___ SOURCE RECORDS

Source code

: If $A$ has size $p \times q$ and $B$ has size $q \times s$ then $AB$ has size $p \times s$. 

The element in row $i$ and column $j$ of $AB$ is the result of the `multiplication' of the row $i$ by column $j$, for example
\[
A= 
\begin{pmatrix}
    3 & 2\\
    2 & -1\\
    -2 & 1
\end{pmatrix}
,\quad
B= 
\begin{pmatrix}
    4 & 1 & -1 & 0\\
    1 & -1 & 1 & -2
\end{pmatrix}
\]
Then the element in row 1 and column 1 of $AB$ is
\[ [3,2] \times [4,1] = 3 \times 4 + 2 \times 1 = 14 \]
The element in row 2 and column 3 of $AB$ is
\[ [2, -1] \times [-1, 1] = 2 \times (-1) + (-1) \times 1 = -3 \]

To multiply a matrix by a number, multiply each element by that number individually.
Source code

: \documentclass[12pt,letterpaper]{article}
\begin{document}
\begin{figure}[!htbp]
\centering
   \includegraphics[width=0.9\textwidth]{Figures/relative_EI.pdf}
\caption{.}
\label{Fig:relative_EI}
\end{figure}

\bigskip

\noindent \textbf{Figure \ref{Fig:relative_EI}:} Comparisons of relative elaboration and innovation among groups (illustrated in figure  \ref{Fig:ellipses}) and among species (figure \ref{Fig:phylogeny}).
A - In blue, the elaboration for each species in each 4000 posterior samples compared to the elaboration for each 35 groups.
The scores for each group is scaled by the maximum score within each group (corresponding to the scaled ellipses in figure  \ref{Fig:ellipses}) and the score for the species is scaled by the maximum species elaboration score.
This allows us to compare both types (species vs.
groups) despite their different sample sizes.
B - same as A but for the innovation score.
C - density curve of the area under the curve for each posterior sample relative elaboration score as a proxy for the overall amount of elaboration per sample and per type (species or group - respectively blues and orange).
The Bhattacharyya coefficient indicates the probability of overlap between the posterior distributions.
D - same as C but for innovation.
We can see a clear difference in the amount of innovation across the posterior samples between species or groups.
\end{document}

______

# WORK REQUEST
Each line in the data where the string "same" occurs should be identified and copied.

# WRITTEN ANSWER
B - same as A but for the innovation score.
D - same as C but for innovation.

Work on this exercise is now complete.